* The task *
Line count for "ghcr": give the number of lines in the records below that hold it, and nothing else.

=-=-=

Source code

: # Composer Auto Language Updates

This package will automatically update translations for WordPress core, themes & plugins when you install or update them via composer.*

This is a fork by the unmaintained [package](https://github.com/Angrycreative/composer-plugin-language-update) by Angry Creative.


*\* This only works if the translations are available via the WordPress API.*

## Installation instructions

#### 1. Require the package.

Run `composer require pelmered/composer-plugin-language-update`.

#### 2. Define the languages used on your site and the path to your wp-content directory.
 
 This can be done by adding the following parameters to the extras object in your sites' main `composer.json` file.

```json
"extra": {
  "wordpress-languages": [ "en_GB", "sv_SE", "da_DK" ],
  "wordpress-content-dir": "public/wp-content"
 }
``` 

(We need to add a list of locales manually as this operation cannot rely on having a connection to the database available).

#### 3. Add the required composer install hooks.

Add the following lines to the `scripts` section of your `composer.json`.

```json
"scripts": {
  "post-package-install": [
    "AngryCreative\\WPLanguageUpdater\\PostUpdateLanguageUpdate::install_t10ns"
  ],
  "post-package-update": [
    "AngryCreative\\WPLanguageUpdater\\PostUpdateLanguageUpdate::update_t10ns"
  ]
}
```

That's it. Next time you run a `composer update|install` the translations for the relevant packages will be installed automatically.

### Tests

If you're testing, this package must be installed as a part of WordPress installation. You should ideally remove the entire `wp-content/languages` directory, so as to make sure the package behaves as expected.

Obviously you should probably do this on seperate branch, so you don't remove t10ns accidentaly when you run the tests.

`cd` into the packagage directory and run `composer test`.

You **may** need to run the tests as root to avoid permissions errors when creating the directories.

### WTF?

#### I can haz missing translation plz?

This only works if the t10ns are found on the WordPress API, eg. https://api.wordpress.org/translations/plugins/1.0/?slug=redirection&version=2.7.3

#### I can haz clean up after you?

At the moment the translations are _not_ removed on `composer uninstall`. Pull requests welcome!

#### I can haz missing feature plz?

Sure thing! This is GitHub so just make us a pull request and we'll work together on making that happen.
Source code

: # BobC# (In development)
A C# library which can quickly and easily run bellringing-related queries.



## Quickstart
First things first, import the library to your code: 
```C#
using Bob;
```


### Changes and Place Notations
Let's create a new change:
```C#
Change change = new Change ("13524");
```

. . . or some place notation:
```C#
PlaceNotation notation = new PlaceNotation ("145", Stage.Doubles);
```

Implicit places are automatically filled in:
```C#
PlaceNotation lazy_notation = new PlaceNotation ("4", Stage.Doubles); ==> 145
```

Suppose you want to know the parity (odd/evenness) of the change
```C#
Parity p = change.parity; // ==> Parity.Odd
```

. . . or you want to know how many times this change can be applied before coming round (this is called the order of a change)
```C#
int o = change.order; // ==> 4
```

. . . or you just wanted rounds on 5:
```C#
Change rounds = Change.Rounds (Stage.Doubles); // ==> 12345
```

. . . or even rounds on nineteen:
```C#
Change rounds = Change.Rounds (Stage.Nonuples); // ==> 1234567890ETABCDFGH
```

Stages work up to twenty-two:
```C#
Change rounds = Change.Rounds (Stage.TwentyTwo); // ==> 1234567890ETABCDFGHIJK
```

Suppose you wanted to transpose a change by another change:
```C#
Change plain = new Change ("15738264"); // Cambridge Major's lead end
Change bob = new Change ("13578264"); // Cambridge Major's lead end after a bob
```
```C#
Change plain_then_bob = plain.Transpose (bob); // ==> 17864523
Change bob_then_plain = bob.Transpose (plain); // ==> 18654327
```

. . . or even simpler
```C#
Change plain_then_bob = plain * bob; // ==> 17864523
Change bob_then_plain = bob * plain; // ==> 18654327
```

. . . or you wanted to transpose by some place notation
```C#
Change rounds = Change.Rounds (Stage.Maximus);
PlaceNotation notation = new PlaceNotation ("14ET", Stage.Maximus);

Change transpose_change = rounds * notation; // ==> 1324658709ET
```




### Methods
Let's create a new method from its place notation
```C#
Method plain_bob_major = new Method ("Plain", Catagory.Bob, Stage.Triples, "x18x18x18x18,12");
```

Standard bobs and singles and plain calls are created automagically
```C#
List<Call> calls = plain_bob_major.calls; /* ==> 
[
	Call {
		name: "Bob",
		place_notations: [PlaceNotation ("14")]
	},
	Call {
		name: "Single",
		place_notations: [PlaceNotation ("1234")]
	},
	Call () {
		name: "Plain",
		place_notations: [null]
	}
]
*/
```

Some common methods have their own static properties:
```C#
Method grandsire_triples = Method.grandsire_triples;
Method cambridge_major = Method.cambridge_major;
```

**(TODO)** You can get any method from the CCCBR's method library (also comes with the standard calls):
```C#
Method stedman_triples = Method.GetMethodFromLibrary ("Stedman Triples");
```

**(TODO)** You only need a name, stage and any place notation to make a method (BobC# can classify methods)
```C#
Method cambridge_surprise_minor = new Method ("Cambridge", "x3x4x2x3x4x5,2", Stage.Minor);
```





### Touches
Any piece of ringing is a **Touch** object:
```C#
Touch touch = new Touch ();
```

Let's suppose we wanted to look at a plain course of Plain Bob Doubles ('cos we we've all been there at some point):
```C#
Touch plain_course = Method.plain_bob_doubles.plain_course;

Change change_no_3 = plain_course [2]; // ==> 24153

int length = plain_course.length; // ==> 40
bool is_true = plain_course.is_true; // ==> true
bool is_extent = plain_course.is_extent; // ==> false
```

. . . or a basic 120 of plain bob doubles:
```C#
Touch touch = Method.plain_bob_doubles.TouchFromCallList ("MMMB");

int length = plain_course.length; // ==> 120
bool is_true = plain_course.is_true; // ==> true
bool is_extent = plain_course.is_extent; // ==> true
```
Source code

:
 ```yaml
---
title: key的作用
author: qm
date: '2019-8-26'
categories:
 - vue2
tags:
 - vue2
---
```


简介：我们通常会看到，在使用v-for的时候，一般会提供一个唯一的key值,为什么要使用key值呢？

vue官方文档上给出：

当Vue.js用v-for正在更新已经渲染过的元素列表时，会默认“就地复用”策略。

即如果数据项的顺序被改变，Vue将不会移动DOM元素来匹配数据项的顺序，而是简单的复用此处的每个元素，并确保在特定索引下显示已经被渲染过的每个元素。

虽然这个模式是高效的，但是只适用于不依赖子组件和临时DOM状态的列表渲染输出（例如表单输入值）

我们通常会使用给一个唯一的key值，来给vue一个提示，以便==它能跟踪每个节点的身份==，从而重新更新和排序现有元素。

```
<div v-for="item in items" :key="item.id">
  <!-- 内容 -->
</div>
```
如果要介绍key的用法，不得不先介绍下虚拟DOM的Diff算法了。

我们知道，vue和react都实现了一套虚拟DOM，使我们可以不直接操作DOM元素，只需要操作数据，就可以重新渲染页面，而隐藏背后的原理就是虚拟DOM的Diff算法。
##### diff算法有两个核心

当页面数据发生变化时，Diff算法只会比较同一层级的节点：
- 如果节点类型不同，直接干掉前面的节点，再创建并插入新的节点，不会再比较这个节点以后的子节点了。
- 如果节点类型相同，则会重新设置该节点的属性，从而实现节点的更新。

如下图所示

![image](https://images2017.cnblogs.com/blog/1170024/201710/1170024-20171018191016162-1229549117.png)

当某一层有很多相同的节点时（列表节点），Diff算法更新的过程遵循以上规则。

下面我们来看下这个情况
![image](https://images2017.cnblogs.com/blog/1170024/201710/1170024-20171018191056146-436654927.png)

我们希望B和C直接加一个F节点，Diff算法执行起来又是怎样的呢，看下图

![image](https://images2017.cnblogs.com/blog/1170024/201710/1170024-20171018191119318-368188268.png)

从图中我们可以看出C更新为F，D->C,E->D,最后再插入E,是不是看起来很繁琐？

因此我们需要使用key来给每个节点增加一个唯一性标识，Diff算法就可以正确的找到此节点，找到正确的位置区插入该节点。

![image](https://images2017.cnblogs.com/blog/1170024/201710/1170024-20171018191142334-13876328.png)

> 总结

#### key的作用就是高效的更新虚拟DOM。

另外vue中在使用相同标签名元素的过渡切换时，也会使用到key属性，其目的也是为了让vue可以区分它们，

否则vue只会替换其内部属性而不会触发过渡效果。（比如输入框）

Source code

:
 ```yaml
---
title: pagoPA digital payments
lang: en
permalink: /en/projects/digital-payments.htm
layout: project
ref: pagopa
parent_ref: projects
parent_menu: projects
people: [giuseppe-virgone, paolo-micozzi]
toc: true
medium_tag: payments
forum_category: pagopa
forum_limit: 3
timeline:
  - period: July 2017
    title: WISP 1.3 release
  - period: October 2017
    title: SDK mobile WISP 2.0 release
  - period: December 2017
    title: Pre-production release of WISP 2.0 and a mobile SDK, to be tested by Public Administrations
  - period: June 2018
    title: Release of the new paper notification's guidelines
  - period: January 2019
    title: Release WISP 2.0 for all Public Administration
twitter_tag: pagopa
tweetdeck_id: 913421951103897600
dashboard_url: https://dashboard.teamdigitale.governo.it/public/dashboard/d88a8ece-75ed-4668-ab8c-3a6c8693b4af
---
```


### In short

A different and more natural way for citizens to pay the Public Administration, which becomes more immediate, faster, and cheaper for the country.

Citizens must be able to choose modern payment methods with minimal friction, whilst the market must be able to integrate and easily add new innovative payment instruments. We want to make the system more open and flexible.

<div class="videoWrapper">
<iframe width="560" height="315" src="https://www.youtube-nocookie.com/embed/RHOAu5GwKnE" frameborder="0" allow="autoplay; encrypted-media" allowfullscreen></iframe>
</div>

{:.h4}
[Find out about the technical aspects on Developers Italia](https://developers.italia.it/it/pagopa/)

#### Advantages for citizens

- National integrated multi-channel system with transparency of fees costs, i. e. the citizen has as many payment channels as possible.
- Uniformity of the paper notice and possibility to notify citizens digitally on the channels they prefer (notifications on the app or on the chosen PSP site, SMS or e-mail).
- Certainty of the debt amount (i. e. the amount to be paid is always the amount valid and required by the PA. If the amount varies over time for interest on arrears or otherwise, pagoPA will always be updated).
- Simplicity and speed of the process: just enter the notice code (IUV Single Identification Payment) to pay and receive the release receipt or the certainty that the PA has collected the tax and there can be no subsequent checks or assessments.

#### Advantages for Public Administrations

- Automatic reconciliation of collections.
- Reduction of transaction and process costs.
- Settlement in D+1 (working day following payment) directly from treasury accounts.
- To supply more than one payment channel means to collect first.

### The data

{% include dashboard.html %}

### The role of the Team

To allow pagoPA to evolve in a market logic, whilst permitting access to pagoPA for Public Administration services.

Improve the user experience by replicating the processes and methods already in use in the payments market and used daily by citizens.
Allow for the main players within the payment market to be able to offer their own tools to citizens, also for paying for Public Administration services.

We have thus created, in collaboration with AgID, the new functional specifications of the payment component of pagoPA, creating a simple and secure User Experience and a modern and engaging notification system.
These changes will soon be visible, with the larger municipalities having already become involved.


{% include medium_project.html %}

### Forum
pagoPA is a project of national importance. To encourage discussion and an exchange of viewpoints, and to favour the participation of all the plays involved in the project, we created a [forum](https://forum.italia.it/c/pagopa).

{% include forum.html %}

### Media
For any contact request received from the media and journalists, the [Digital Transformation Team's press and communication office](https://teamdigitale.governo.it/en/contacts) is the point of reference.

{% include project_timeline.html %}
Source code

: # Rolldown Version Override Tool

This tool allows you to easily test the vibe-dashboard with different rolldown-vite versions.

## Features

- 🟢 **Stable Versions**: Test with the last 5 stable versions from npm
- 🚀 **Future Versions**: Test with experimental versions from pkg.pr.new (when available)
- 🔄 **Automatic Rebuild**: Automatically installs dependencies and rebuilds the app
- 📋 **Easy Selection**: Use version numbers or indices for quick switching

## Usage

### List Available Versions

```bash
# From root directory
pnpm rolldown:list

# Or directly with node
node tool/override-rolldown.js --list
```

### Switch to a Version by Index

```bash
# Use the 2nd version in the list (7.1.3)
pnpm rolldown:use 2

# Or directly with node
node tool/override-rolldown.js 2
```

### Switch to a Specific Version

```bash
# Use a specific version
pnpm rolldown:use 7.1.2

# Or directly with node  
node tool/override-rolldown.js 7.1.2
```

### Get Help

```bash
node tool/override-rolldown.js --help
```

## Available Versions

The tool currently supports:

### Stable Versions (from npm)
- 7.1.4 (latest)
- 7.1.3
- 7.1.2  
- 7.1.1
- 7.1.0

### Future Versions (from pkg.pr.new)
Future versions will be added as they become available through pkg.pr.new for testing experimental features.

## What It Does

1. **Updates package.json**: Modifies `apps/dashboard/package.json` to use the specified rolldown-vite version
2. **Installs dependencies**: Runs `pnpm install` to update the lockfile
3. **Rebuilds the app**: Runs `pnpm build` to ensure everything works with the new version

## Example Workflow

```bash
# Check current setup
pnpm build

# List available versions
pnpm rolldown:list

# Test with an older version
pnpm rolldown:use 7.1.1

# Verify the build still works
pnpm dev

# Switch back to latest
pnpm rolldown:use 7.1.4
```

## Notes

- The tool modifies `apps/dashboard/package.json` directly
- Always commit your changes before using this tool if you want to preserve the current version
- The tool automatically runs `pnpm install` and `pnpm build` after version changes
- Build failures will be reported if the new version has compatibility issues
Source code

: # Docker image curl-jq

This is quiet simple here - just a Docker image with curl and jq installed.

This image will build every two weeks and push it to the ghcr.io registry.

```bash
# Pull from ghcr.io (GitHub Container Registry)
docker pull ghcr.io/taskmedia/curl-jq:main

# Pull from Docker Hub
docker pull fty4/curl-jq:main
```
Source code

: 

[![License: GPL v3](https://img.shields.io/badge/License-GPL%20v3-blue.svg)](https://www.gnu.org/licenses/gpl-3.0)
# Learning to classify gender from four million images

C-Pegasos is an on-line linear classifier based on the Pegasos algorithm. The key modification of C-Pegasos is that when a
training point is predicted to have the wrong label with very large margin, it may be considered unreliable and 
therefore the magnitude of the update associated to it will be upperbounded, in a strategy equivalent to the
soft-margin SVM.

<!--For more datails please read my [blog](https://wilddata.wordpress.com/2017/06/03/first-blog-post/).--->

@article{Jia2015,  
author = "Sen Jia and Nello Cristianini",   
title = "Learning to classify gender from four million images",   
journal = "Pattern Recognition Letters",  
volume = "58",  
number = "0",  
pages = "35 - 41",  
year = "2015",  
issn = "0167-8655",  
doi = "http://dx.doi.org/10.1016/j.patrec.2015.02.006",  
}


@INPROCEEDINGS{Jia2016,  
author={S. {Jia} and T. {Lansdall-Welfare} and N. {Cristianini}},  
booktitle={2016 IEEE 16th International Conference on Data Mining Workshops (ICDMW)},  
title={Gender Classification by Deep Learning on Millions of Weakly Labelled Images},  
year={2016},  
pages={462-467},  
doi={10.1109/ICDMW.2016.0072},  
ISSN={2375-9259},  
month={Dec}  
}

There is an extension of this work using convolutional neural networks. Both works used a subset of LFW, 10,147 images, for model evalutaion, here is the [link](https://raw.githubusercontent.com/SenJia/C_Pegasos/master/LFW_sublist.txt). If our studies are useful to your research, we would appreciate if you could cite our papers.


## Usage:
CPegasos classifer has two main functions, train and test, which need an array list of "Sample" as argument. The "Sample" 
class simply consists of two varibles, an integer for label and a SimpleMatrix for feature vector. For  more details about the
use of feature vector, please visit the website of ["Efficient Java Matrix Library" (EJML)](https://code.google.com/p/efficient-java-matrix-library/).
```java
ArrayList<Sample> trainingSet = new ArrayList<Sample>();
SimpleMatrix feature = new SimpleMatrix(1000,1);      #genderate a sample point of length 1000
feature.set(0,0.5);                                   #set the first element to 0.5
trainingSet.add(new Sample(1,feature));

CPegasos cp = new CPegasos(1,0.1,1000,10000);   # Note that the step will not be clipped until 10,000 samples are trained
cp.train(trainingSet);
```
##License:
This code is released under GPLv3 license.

=-=-=

* Your solution *
3